My blood pressure was still good, urine was fine, and I added another three pounds to the growing number on the scale. At thirty two weeks I had a weight gain of thirty pounds. I had been eating a healthy diet and exercising faithfully, so whatever pounds my body was putting on, it evidently needed. My uterine growth was right where it should be. All in all the pregnancy was progressing just perfectly.
And I loved my doctor. He was old school. He was in his mid-seventies and although he was no longer taking new patients, he had made an exception for me. He practiced gynecology as well as obstetrics. Pinky and Dolly were not only patients of his, they were also friends. Reno had been delivered by Dr. Gideon. His practice was small and he liked it that way. I was never kept waiting more than a half an hour in the waiting room. Once I had an appointment and he had been called into the delivery room, I was told of the situation and rescheduled for the next day. None of this sitting around in an uncomfortable waiting room while he quickly delivered and raced back.
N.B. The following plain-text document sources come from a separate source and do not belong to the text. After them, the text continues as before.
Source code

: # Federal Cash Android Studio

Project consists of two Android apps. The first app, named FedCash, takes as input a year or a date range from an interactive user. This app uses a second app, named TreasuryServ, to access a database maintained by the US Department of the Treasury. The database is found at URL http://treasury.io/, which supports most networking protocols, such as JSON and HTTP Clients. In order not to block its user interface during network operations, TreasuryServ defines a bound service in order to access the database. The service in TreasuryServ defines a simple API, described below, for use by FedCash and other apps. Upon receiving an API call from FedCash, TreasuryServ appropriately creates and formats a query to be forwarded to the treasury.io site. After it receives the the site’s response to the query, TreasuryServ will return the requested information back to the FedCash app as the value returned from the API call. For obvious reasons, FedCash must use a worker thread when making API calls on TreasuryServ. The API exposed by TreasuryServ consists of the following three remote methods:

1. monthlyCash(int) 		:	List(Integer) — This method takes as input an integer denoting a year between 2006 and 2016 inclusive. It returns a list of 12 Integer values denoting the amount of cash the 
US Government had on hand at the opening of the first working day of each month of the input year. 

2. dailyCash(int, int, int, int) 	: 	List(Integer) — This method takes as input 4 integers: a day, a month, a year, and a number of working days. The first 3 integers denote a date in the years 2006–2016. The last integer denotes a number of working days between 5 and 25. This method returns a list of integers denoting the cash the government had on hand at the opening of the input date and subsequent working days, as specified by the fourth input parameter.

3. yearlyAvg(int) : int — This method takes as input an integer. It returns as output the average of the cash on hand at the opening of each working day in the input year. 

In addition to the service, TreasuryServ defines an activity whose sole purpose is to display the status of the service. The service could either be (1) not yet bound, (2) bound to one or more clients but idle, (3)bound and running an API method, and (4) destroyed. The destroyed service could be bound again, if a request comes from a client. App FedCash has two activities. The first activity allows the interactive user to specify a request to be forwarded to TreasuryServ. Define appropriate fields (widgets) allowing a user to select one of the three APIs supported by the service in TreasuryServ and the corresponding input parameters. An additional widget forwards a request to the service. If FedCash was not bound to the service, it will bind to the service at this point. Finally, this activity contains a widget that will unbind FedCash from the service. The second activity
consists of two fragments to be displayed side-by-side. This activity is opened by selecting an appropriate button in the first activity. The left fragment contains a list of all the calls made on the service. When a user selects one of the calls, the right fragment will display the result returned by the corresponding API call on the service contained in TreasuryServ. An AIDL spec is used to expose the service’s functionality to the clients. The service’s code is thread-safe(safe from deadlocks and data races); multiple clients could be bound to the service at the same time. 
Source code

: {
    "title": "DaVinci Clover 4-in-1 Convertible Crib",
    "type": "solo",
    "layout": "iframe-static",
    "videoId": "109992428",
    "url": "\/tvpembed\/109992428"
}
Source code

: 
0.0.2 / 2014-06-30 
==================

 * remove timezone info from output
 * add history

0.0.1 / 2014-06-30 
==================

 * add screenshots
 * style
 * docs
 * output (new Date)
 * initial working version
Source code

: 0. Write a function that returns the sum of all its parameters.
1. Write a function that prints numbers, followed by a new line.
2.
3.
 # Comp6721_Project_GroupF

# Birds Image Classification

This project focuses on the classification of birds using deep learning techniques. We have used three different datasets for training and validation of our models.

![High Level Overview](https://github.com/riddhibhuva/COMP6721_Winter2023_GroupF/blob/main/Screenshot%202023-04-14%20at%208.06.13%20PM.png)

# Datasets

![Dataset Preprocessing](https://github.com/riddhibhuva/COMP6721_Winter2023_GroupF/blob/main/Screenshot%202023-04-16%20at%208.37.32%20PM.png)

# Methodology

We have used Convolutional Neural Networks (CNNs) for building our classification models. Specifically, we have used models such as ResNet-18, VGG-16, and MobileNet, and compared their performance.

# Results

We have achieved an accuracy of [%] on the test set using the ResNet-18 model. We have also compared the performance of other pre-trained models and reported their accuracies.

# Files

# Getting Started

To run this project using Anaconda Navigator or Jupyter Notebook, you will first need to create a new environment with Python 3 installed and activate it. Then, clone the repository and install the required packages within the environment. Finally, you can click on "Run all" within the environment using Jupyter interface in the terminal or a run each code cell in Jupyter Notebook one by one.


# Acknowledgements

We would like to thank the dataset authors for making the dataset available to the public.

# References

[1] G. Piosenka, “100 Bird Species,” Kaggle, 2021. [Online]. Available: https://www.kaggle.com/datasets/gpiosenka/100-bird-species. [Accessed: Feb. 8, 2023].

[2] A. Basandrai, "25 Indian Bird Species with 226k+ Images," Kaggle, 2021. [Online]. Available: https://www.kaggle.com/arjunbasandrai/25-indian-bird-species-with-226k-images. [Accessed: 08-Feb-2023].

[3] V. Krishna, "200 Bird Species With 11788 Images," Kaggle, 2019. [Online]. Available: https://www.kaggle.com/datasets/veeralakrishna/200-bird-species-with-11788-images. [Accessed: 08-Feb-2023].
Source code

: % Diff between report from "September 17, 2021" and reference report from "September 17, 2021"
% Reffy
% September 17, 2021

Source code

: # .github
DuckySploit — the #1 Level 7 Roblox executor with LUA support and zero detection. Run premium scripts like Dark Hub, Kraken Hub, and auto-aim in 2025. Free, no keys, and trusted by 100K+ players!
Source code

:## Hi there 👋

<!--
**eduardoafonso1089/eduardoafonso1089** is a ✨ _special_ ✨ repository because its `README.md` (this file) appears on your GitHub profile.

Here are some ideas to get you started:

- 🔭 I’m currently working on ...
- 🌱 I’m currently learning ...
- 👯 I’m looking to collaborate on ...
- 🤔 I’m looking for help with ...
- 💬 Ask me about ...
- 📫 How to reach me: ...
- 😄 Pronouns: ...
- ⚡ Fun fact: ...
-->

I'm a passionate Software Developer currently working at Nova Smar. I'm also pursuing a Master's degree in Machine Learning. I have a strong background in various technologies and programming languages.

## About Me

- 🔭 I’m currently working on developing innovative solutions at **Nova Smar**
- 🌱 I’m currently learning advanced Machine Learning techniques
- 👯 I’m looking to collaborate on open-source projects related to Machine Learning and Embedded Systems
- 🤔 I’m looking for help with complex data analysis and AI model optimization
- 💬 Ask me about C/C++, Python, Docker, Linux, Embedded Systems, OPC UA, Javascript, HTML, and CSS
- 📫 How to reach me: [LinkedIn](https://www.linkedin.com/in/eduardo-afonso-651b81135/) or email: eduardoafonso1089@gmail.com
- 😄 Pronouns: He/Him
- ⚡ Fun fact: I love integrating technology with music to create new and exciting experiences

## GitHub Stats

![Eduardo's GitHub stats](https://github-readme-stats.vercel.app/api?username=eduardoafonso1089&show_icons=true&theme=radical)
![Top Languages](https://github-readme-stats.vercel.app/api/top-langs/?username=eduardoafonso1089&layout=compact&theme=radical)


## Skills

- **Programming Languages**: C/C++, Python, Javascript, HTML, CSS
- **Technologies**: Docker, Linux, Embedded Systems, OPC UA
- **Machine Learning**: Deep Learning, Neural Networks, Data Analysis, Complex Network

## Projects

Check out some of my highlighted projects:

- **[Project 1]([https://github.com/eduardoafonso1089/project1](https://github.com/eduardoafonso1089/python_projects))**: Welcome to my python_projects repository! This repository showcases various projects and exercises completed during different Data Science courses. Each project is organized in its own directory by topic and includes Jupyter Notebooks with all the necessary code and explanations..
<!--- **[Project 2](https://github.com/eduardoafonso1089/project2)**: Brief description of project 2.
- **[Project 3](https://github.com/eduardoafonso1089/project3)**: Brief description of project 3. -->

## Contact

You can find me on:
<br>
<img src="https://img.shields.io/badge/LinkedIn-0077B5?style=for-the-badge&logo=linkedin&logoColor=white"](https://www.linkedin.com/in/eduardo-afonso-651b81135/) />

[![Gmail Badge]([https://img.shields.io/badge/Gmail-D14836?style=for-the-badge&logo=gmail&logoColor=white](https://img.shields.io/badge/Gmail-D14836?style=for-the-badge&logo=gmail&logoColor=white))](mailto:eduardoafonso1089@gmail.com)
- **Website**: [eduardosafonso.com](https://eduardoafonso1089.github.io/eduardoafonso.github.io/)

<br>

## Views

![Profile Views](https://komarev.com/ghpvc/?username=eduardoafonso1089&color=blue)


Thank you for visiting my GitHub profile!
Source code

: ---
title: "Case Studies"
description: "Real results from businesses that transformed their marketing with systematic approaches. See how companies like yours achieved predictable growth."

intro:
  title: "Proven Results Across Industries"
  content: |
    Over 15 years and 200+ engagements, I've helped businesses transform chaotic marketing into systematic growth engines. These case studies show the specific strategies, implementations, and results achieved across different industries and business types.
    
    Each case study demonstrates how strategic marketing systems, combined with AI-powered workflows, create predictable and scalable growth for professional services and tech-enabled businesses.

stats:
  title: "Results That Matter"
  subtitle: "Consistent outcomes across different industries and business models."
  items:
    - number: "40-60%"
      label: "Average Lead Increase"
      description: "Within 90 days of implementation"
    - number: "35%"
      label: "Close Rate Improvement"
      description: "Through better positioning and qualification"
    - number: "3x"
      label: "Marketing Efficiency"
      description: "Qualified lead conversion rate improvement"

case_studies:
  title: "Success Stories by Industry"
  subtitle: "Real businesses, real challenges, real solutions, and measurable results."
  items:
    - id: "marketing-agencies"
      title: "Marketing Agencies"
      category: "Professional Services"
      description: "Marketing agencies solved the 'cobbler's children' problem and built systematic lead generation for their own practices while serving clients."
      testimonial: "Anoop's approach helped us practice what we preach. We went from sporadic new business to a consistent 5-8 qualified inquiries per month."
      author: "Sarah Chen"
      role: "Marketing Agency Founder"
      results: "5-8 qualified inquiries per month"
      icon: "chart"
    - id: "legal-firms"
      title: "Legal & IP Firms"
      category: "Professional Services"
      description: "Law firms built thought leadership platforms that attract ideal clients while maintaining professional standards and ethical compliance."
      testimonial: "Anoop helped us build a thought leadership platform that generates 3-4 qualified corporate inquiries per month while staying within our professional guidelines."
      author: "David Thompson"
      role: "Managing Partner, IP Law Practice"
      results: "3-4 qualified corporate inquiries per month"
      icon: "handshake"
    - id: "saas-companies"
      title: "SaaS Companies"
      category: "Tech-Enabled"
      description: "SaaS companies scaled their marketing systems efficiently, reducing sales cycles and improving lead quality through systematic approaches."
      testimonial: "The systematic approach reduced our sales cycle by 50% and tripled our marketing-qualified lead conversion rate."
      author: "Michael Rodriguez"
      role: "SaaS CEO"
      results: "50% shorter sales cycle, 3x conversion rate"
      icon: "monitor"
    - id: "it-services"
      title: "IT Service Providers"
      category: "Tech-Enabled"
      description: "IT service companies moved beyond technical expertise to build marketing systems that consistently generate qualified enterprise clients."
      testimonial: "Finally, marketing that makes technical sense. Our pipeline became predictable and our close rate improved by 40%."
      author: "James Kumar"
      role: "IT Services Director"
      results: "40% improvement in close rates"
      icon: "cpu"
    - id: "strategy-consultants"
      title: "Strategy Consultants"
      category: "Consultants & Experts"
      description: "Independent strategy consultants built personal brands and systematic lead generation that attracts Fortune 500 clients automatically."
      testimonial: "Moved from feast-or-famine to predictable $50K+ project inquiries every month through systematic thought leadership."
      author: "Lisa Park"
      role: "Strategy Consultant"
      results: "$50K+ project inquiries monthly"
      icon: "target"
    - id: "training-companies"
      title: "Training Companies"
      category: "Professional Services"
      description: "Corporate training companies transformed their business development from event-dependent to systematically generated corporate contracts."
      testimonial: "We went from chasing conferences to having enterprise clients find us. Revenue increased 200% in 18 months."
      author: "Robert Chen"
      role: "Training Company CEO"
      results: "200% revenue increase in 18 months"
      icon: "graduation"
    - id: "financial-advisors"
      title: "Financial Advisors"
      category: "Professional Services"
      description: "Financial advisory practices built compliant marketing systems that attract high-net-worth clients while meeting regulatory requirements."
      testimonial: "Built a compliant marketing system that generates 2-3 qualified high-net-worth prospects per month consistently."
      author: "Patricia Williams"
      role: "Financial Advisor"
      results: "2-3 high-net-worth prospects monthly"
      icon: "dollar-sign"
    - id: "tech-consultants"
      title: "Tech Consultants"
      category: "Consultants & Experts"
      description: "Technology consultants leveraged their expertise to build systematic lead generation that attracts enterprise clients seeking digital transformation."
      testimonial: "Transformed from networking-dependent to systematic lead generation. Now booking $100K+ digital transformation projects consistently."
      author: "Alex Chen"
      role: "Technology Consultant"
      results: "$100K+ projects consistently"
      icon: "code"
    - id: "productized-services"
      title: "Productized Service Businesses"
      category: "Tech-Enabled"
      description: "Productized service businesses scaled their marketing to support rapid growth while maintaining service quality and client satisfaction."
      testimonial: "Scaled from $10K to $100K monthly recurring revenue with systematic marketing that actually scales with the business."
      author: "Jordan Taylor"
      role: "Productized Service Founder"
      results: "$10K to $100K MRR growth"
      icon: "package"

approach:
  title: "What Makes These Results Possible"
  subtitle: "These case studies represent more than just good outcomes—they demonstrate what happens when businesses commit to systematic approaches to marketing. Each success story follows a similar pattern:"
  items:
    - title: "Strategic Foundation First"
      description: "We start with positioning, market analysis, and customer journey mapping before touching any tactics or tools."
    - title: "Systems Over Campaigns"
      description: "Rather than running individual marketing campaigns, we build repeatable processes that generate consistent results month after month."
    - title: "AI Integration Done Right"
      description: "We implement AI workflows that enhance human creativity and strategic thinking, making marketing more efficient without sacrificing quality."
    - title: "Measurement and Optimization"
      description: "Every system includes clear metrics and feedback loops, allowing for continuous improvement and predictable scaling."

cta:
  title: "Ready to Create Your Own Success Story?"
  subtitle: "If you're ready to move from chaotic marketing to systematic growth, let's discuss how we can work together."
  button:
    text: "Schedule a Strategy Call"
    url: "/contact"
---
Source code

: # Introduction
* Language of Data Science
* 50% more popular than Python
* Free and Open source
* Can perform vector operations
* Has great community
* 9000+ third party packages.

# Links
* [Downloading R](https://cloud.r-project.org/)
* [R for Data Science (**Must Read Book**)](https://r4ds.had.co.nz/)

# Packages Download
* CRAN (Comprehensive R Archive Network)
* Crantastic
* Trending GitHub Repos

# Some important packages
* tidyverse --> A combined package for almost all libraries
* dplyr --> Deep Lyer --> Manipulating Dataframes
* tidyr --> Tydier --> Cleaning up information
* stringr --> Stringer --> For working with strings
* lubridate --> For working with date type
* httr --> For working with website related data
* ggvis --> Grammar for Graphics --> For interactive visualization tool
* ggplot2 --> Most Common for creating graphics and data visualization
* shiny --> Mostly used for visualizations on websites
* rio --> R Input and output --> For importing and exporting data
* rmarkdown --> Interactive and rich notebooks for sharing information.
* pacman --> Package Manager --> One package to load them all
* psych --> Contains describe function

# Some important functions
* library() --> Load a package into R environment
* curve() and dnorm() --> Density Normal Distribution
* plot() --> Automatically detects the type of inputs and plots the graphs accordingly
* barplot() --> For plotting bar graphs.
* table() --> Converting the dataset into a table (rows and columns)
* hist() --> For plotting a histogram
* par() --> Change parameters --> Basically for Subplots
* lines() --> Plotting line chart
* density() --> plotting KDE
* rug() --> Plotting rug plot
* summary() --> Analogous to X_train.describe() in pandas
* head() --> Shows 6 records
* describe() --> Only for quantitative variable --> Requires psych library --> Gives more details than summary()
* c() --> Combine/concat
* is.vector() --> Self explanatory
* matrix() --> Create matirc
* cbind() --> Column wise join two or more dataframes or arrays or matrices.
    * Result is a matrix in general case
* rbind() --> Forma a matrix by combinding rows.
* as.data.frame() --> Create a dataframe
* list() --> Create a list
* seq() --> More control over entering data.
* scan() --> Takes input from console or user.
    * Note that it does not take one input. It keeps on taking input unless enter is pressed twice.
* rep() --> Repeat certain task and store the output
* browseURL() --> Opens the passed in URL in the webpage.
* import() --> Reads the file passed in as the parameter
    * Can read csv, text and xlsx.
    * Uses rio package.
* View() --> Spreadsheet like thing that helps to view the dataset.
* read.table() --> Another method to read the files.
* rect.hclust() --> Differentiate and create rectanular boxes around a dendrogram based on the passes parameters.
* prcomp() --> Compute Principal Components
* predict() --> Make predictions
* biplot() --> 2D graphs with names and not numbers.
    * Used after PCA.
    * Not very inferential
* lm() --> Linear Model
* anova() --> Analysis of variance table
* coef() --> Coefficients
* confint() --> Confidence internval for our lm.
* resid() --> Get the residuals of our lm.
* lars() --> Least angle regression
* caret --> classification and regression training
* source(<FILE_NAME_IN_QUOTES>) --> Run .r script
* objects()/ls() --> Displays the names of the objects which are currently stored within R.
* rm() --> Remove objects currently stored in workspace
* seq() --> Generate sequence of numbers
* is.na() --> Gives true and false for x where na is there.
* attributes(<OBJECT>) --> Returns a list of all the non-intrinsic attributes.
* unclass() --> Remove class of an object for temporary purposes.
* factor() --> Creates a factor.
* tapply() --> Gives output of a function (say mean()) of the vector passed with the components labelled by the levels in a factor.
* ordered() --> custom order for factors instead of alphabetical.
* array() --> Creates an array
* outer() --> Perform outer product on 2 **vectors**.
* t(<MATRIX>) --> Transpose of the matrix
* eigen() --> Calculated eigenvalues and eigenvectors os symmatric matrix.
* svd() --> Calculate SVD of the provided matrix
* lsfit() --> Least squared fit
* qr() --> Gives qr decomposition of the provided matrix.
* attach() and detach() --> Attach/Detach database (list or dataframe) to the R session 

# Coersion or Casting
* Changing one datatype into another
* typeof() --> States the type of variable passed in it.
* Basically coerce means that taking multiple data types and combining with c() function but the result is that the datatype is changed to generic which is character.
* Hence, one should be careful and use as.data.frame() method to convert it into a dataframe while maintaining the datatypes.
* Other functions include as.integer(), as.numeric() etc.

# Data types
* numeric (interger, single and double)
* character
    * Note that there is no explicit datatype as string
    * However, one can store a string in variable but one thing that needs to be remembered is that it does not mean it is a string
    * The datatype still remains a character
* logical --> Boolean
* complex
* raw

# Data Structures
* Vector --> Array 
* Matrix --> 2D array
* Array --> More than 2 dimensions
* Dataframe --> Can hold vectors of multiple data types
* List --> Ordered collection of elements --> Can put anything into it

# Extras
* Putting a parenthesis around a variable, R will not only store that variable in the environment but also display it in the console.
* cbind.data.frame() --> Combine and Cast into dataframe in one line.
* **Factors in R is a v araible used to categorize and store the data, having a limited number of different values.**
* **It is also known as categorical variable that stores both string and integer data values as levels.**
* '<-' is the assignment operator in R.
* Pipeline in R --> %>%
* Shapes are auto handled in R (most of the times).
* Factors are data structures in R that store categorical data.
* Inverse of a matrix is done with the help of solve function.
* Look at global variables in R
The man took his time. He spent as much time with each of his patients as he needed to. He didn’t nag me about my weight and he didn’t order any tests that he felt were unnecessary, yet he was thorough. The one thing that did bother him was that I had filled in nothing about the medical history of the baby’s father. He was not pleased with that, and had no qualms in telling me how he felt.
My poor baby. I knew very little of the medical history of our family. I knew a little about my father’s side. But my mother’s side I knew nothing about. I had filled in the sections as best as I could. The part of the health questionnaire that asked about the baby daddy’s history, I had left totally blank. It bothered me. It did I spent more than one night lying in bed thinking about Janey and her baby and wondered what had caused the baby to die in womb and if the baby had been healthy otherwise and if not, did that have something to do with Diego’s DNA.